## Information provided
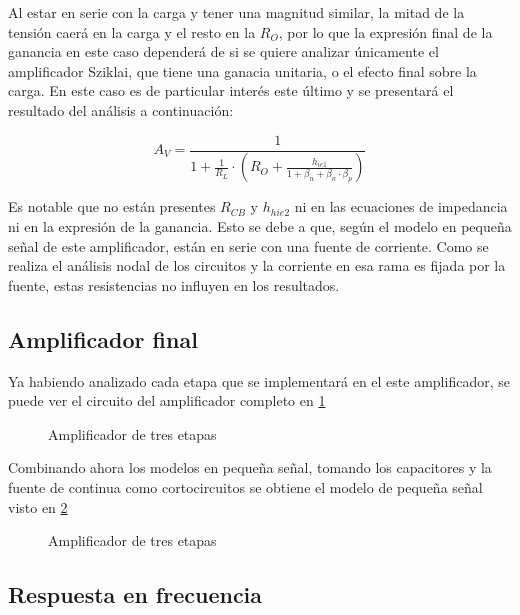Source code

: Al estar en serie con la carga y tener una magnitud similar, la mitad de la tensión caerá en la carga y el resto en la $R_O$, por lo  que la expresión final de la ganancia en este caso dependerá de si se quiere analizar únicamente el amplificador Sziklai, que tiene una ganacia unitaria, o el efecto final sobre la carga. En este caso es de particular interés este último y se presentará el resultado del análisis a continuación:

\begin{equation}
  A_V = \frac{1}{1+\frac{1}{R_L}\cdot(R_O+\frac{h_{ie1}}{1+\beta_n+\beta_n\cdot\beta_p})}
  \label{AvSz}
\end{equation}

Es notable que no están presentes $R_{CB}$ y $h_{hie2}$ ni en las ecuaciones de impedancia ni en la expresión de la ganancia. Esto se debe a que, según el modelo en pequeña señal de este amplificador, están en serie con una fuente de corriente. Como se realiza el análisis nodal de los circuitos y la corriente en esa rama es fijada por la fuente, estas resistencias no influyen en los resultados.

\subsection{Amplificador final}

Ya habiendo analizado cada etapa que se implementará en el este amplificador, se puede ver el circuito del amplificador completo en  \cref{fig:AmpTot}

\begin{figure}
	 \centering
	 \resizebox{\textwidth}{!}{
		
	}
    \caption{Amplificador de tres etapas}
    \label{fig:AmpTot}
\end{figure}

Combinando ahora los modelos en pequeña señal, tomando los capacitores y la fuente de continua como cortocircuitos se obtiene el modelo de pequeña señal visto en \cref{fig:AmpTotPS}

\begin{figure}
	 \centering
	 \resizebox{\textwidth}{!}{
		
	}
    \caption{Amplificador de tres etapas}
    \label{fig:AmpTotPS}
\end{figure}

\subsection{Respuesta en frecuencia }

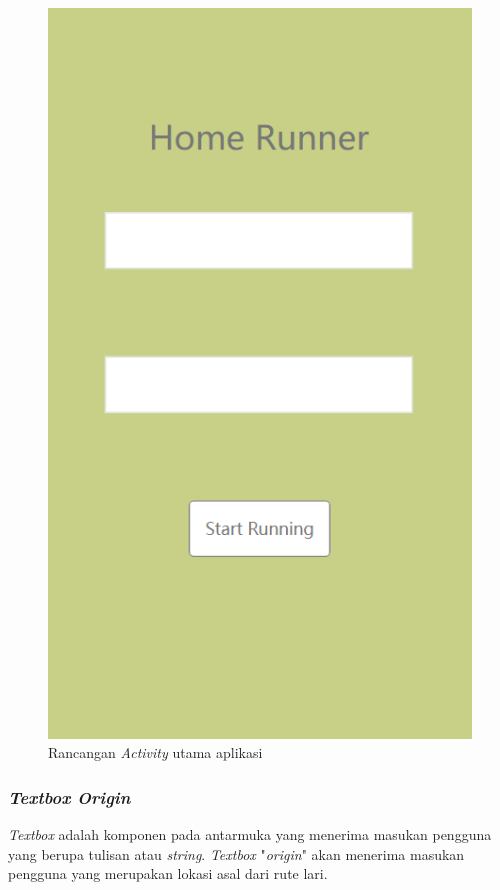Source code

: \begin{figure}[!hp]
  \centering
    \includegraphics[scale=0.7]{Gambar/mockup-main-activity.png}
    \caption{Rancangan \textit{Activity} utama aplikasi}\label{fig:main-page}
\end{figure}


\subsubsection{\textit{Textbox Origin}} 
\textit{Textbox} adalah komponen pada antarmuka yang menerima masukan pengguna yang berupa tulisan atau \textit{string}. \textit{Textbox} "\textit{origin}" akan menerima masukan pengguna yang merupakan lokasi asal dari rute lari.


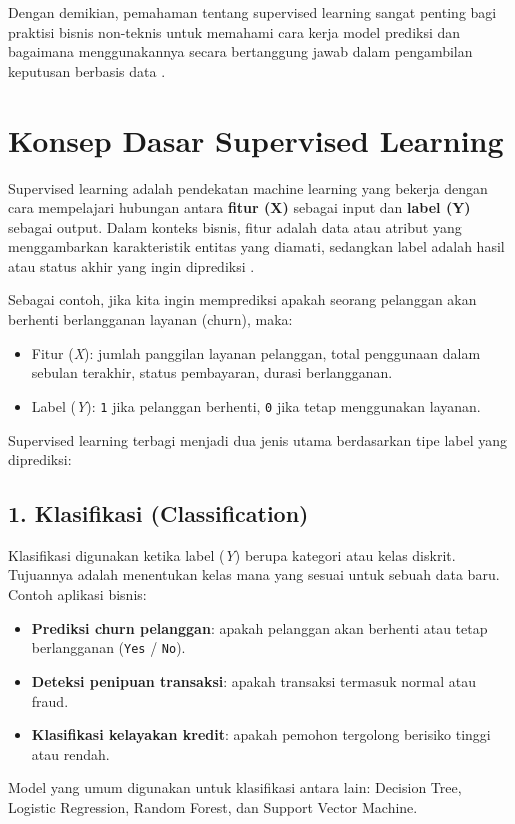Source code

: Dengan demikian, pemahaman tentang supervised learning sangat penting bagi praktisi bisnis non-teknis untuk memahami cara kerja model prediksi dan bagaimana menggunakannya secara bertanggung jawab dalam pengambilan keputusan berbasis data \cite{provost2013data}.


\section{Konsep Dasar Supervised Learning}

Supervised learning adalah pendekatan machine learning yang bekerja dengan cara mempelajari hubungan antara \textbf{fitur (X)} sebagai input dan \textbf{label (Y)} sebagai output. Dalam konteks bisnis, fitur adalah data atau atribut yang menggambarkan karakteristik entitas yang diamati, sedangkan label adalah hasil atau status akhir yang ingin diprediksi \cite{provost2013data}.

Sebagai contoh, jika kita ingin memprediksi apakah seorang pelanggan akan berhenti berlangganan layanan (churn), maka:
\begin{itemize}
	\item Fitur (\textit{X}): jumlah panggilan layanan pelanggan, total penggunaan dalam sebulan terakhir, status pembayaran, durasi berlangganan.
	\item Label (\textit{Y}): \texttt{1} jika pelanggan berhenti, \texttt{0} jika tetap menggunakan layanan.
\end{itemize}

Supervised learning terbagi menjadi dua jenis utama berdasarkan tipe label yang diprediksi:

\subsection*{1. Klasifikasi (Classification)}
Klasifikasi digunakan ketika label (\textit{Y}) berupa kategori atau kelas diskrit. Tujuannya adalah menentukan kelas mana yang sesuai untuk sebuah data baru.  
Contoh aplikasi bisnis:
\begin{itemize}
	\item \textbf{Prediksi churn pelanggan}: apakah pelanggan akan berhenti atau tetap berlangganan (\texttt{Yes} / \texttt{No}).
	\item \textbf{Deteksi penipuan transaksi}: apakah transaksi termasuk normal atau fraud.
	\item \textbf{Klasifikasi kelayakan kredit}: apakah pemohon tergolong berisiko tinggi atau rendah.
\end{itemize}
Model yang umum digunakan untuk klasifikasi antara lain: Decision Tree, Logistic Regression, Random Forest, dan Support Vector Machine.

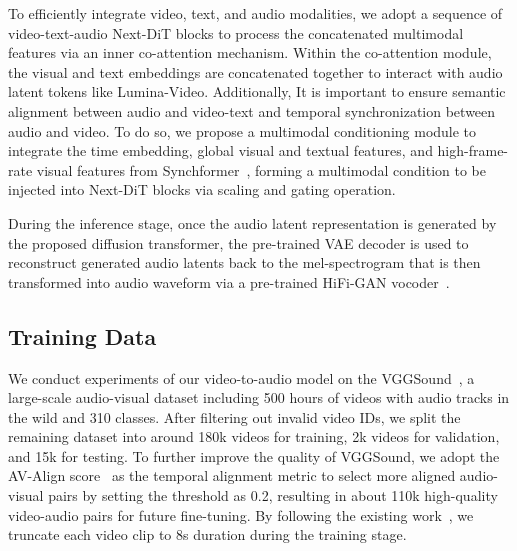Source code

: To efficiently integrate video, text, and audio modalities, we adopt a sequence of video-text-audio Next-DiT blocks to process the concatenated multimodal features via an inner co-attention mechanism. Within the co-attention module, the visual and text embeddings are concatenated together to interact with audio latent tokens like Lumina-Video. Additionally, It is important to ensure semantic alignment between audio and video-text and temporal synchronization between audio and video. To do so, we propose a multimodal conditioning module to integrate the time embedding, global visual and textual features, and high-frame-rate visual features from Synchformer~\cite{iashin2024synchformer}, forming a multimodal condition to be injected into Next-DiT blocks via scaling and gating operation. 

During the inference stage, once the audio latent representation is generated by the proposed diffusion transformer, the pre-trained VAE decoder is used to reconstruct generated audio latents back to the mel-spectrogram that is then transformed into audio waveform via a pre-trained HiFi-GAN vocoder~\cite{kong2020hifi}. 

\subsection{Training Data}
We conduct experiments of our video-to-audio model on the VGGSound~\cite{chen2020vggsound}, a large-scale audio-visual dataset including 500 hours of videos with audio tracks in the wild and 310 classes. After filtering out invalid video IDs, we split the remaining dataset into around 180k videos for training, 2k videos for validation, and 15k for testing. To further improve the quality of VGGSound, we adopt the AV-Align score~\cite{yariv2024diverse} as the temporal alignment metric to select more aligned audio-visual pairs by setting the threshold as 0.2, resulting in about 110k high-quality video-audio pairs for future fine-tuning. By following the existing work~\cite{cheng2024taming}, we truncate each video clip to 8s duration during the training stage. 

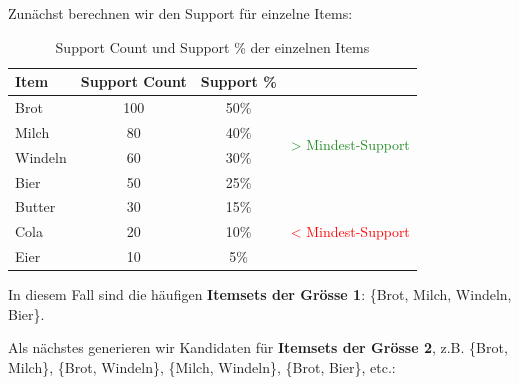 \begin{myexample}
\begin{table}[H]
        \caption{Beispielhafte Transaktionsdaten}
    \end{table}
    Zunächst berechnen wir den Support für einzelne Items:
    \begin{table}[H]
        \centering
        \begin{tabular}{l|c|c|l}
            \textbf{Item} & \textbf{Support Count} & \textbf{Support} \% &                                                             \\
            \midrule
            Brot          & 100                    & 50\%                & \multirow{4}{*}{\textcolor{ForestGreen}{> Mindest-Support}} \\
            Milch         & 80                     & 40\%                &                                                             \\
            Windeln       & 60                     & 30\%                &                                                             \\
            Bier          & 50                     & 25\%                &                                                             \\\midrule\midrule
            Butter        & 30                     & 15\%                & \multirow{4}{*}{\textcolor{red}{< Mindest-Support}}         \\
            Cola          & 20                     & 10\%                &                                                             \\
            Eier          & 10                     & 5\%                 &                                                             \\
        \end{tabular}
        \caption{Support Count und Support \% der einzelnen Items}
    \end{table}
    In diesem Fall sind die häufigen \textbf{Itemsets der Grösse 1}: \{Brot, Milch, Windeln, Bier\}.

    Als nächstes generieren wir Kandidaten für \textbf{Itemsets der Grösse 2}, z.B. \{Brot, Milch\}, \{Brot, Windeln\}, \{Milch, Windeln\}, \{Brot, Bier\}, etc.:


\end{myexample}
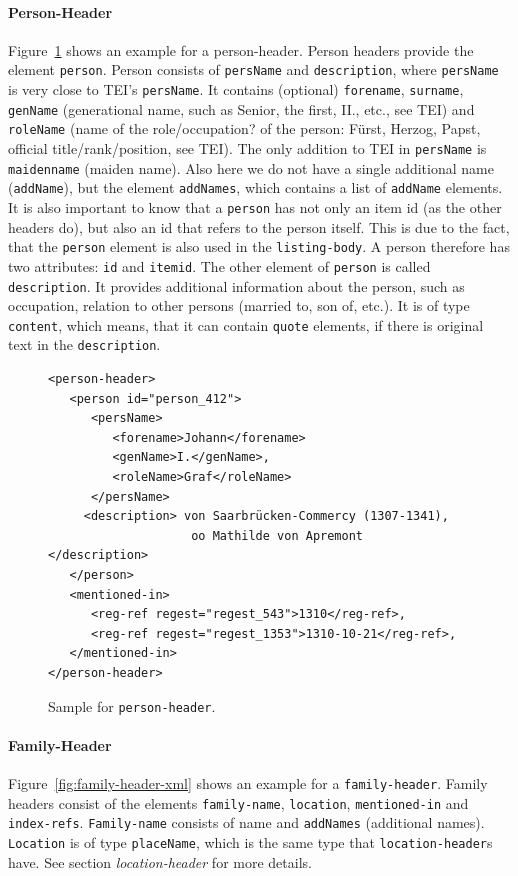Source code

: \paragraph{Person-Header}
Figure~\ref{fig:person-header-xml} shows an example for a person-header. Person headers provide the element \texttt{person}. Person consists of \texttt{persName} and \texttt{description}, where \texttt{persName} is very close to TEI's \texttt{persName}. It contains (optional) \texttt{forename}, \texttt{surname}, \texttt{genName} (generational name, such as Senior, the first, II., etc., see TEI) and \texttt{roleName} (name of the role/occupation? of the person: Fürst, Herzog, Papst, official title/rank/position, see TEI). The only addition to TEI in \texttt{persName} is \texttt{maidenname} (maiden name). Also here we do not have a single additional name (\texttt{addName}), but the element \texttt{addNames}, which contains a list of \texttt{addName} elements. It is also important to know that a \texttt{person} has not only an item id (as the other headers do), but also an id that refers to the person itself. This is due to the fact, that the \texttt{person} element is also used in the \texttt{listing-body}. A person therefore has two attributes: \texttt{id} and \texttt{itemid}.
The other element of \texttt{person} is called \texttt{description}. It provides additional information about the person, such as occupation, relation to other persons (married to, son of, etc.). It is of type \texttt{content}, which means, that it can contain \texttt{quote} elements, if there is original text in the \texttt{description}.

\begin{figure}[H]
\centering
\begin{verbatim}
<person-header>
   <person id="person_412">
      <persName>
         <forename>Johann</forename> 
         <genName>I.</genName>, 
         <roleName>Graf</roleName>
      </persName>
     <description> von Saarbrücken-Commercy (1307-1341), 
                    oo Mathilde von Apremont    </description>
   </person>
   <mentioned-in>
      <reg-ref regest="regest_543">1310</reg-ref>, 
      <reg-ref regest="regest_1353">1310-10-21</reg-ref>, 
   </mentioned-in>
</person-header>
\end{verbatim}
\label{fig:person-header-xml}
\caption{Sample for \texttt{person-header}.}
\end{figure}

\paragraph{Family-Header}
Figure~\ref{fig:family-header-xml} shows an example for a \texttt{family-header}. Family headers consist of the elements \texttt{family-name}, \texttt{location}, \texttt{mentioned-in} and \texttt{index-refs}. \texttt{Family-name} consists of name and \texttt{addNames} (additional names). \texttt{Location} is of type \texttt{placeName}, which is the same type that \texttt{location-header}s have. See section \textit{location-header} for more details.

## Your goal
Determine how many lines in the data above contain the string "cref". Give nothing except the number.

## Response to this task
2